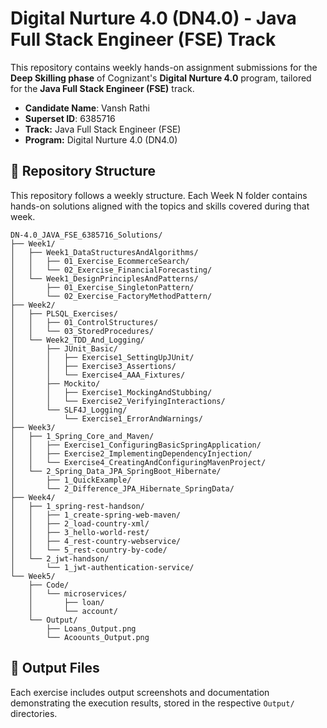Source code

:# Digital Nurture 4.0 (DN4.0) - Java Full Stack Engineer (FSE) Track

This repository contains weekly hands-on assignment submissions for the **Deep Skilling phase** of Cognizant's **Digital Nurture 4.0** program, tailored for the **Java Full Stack Engineer (FSE)** track.

- **Candidate Name**: Vansh Rathi
- **Superset ID**: 6385716
- **Track:** Java Full Stack Engineer (FSE)
- **Program:** Digital Nurture 4.0 (DN4.0)

## 📁 Repository Structure
This repository follows a weekly structure. Each Week N folder contains hands-on solutions aligned with the topics and skills covered during that week.

```
DN-4.0_JAVA_FSE_6385716_Solutions/
├── Week1/
│   ├── Week1_DataStructuresAndAlgorithms/
│   │   ├── 01_Exercise_EcommerceSearch/
│   │   └── 02_Exercise_FinancialForecasting/
│   └── Week1_DesignPrinciplesAndPatterns/
│       ├── 01_Exercise_SingletonPattern/
│       └── 02_Exercise_FactoryMethodPattern/
├── Week2/
│   ├── PLSQL_Exercises/
│   │   ├── 01_ControlStructures/
│   │   └── 03_StoredProcedures/
│   └── Week2_TDD_And_Logging/
│       ├── JUnit_Basic/
│       │   ├── Exercise1_SettingUpJUnit/
│       │   ├── Exercise3_Assertions/
│       │   └── Exercise4_AAA_Fixtures/
│       ├── Mockito/
│       │   ├── Exercise1_MockingAndStubbing/
│       │   └── Exercise2_VerifyingInteractions/
│       └── SLF4J_Logging/
│           └── Exercise1_ErrorAndWarnings/
├── Week3/
│   ├── 1_Spring_Core_and_Maven/
│   │   ├── Exercise1_ConfiguringBasicSpringApplication/
│   │   ├── Exercise2_ImplementingDependencyInjection/
│   │   └── Exercise4_CreatingAndConfiguringMavenProject/
│   └── 2_Spring_Data_JPA_SpringBoot_Hibernate/
│       ├── 1_QuickExample/
│       └── 2_Difference_JPA_Hibernate_SpringData/
├── Week4/
│   ├── 1_spring-rest-handson/
│   │   ├── 1_create-spring-web-maven/
│   │   ├── 2_load-country-xml/
│   │   ├── 3_hello-world-rest/
│   │   ├── 4_rest-country-webservice/
│   │   └── 5_rest-country-by-code/
│   └── 2_jwt-handson/
│       └── 1_jwt-authentication-service/
└── Week5/
    ├── Code/
    │   └── microservices/
    │       ├── loan/
    │       └── account/
    └── Output/
        ├── Loans_Output.png
        └── Acoounts_Output.png
```

## 📸 Output Files
Each exercise includes output screenshots and documentation demonstrating the execution results, stored in the respective `Output/` directories.
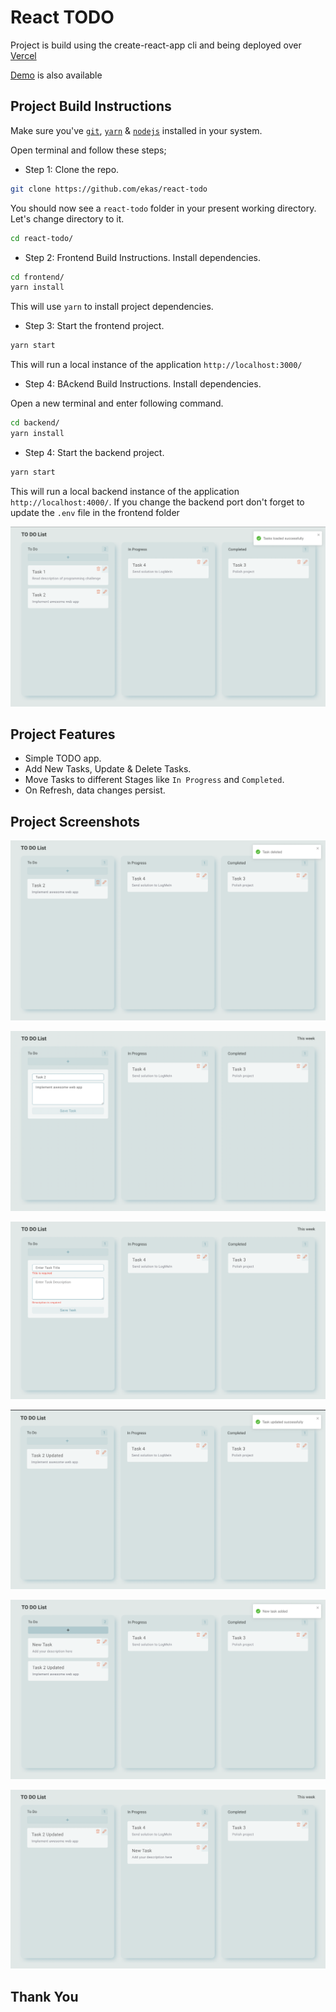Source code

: # React TODO

Project is build using the create-react-app cli and being deployed over [Vercel](https://vercel.com/)

[Demo](https://react-todo-frontend.vercel.app/) is also available

## Project Build Instructions

Make sure you've [`git`](https://git-scm.com/book/en/v2/Getting-Started-Installing-Git), [`yarn`](https://classic.yarnpkg.com/lang/en/docs/install/#mac-stable) & [`nodejs`](https://nodejs.org/en/) installed in your system.

Open terminal and follow these steps;

- Step 1: Clone the repo.

```bash
git clone https://github.com/ekas/react-todo
```

You should now see a `react-todo` folder in your present working directory. Let's change directory to it.

```bash
cd react-todo/
```

- Step 2: Frontend Build Instructions. Install dependencies.

```bash
cd frontend/
yarn install
```

This will use `yarn` to install project dependencies.

- Step 3: Start the frontend project.

```bash
yarn start
```

This will run a local instance of the application `http://localhost:3000/`

- Step 4: BAckend Build Instructions. Install dependencies.

Open a new terminal and enter following command.

```bash
cd backend/
yarn install
```

- Step 4: Start the backend project.

```bash
yarn start
```

This will run a local backend instance of the application `http://localhost:4000/`. If you change the backend port don't forget to update the `.env` file in the frontend folder

![Img 1](https://github.com/ekas/react-todo/blob/main/screenshots/image1.png)

## Project Features

- Simple TODO app.
- Add New Tasks, Update & Delete Tasks.
- Move Tasks to different Stages like `In Progress` and `Completed`.
- On Refresh, data changes persist.

## Project Screenshots

![Img 2](https://github.com/ekas/react-todo/blob/main/screenshots/image2.png)

![Img 3](https://github.com/ekas/react-todo/blob/main/screenshots/image3.png)

![Img 4](https://github.com/ekas/react-todo/blob/main/screenshots/image4.png)

![Img 5](https://github.com/ekas/react-todo/blob/main/screenshots/image5.png)

![Img 6](https://github.com/ekas/react-todo/blob/main/screenshots/image6.png)

![Img 7](https://github.com/ekas/react-todo/blob/main/screenshots/image7.png)

## Thank You
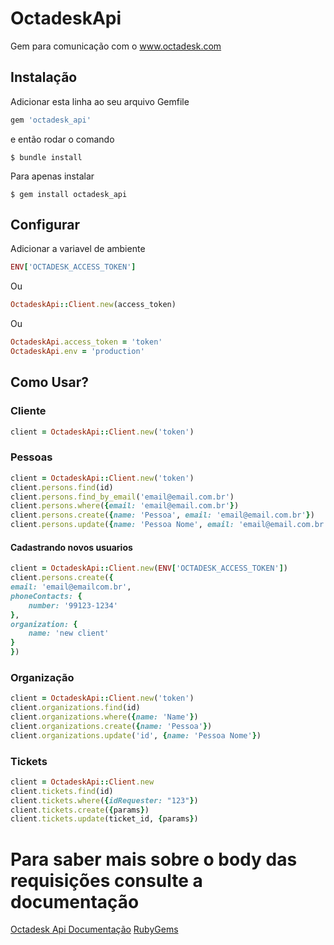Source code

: # OctadeskApi

Gem para comunicação com o www.octadesk.com

## Instalação

Adicionar esta linha ao seu arquivo Gemfile

```ruby
gem 'octadesk_api'
```

e então rodar o comando

    $ bundle install

Para apenas instalar

    $ gem install octadesk_api


## Configurar
Adicionar a variavel de ambiente
```ruby
ENV['OCTADESK_ACCESS_TOKEN']
```
Ou
```ruby
OctadeskApi::Client.new(access_token)
``` 
Ou
```ruby
OctadeskApi.access_token = 'token'
OctadeskApi.env = 'production'
```
## Como Usar?

### Cliente
```ruby
client = OctadeskApi::Client.new('token')
```

### Pessoas
```ruby
client = OctadeskApi::Client.new('token')
client.persons.find(id)
client.persons.find_by_email('email@email.com.br')
client.persons.where({email: 'email@email.com.br'})
client.persons.create({name: 'Pessoa', email: 'email@email.com.br'})
client.persons.update({name: 'Pessoa Nome', email: 'email@email.com.br'})
```

#### Cadastrando novos usuarios
```ruby
client = OctadeskApi::Client.new(ENV['OCTADESK_ACCESS_TOKEN'])
client.persons.create({
email: 'email@emailcom.br',
phoneContacts: {
    number: '99123-1234'
},
organization: {
    name: 'new client'
}
})
``` 

### Organização
```ruby
client = OctadeskApi::Client.new('token')
client.organizations.find(id)
client.organizations.where({name: 'Name'})
client.organizations.create({name: 'Pessoa'})
client.organizations.update('id', {name: 'Pessoa Nome'})
```

### Tickets
```ruby
client = OctadeskApi::Client.new
client.tickets.find(id)
client.tickets.where({idRequester: "123"})
client.tickets.create({params})
client.tickets.update(ticket_id, {params})
```

# Para saber mais sobre o body das requisições consulte a documentação
[Octadesk Api Documentação](https://api.octadesk.services/)
[RubyGems](https://rubygems.org/gems/octadesk_api)


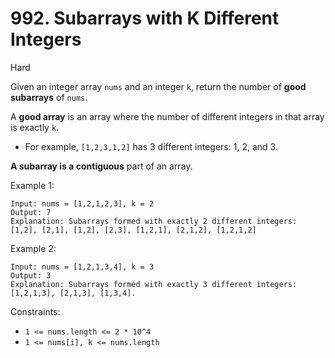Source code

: # 992. Subarrays with K Different Integers
     
Hard

Given an integer array `nums` and an integer `k`, return the number of **good subarrays** of `nums`.

A **good array** is an array where the number of different integers in that array is exactly `k`.

* For example, `[1,2,3,1,2]` has 3 different integers: 1, 2, and 3.

**A subarray is a contiguous** part of an array.

Example 1:
```
Input: nums = [1,2,1,2,3], k = 2
Output: 7
Explanation: Subarrays formed with exactly 2 different integers: 
[1,2], [2,1], [1,2], [2,3], [1,2,1], [2,1,2], [1,2,1,2]
```
Example 2:
```
Input: nums = [1,2,1,3,4], k = 3
Output: 3
Explanation: Subarrays formed with exactly 3 different integers: [1,2,1,3], [2,1,3], [1,3,4].
```

Constraints:

* `1 <= nums.length <= 2 * 10^4`
* `1 <= nums[i], k <= nums.length`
☆ ☆ ☆ ☆ ☆ ☆ ☆
WORK REQUIRED => Show a copy of each line from the data that includes the word "Open".

ANSWER SPACE =>
Open terminal and follow these steps;
Open a new terminal and enter following command.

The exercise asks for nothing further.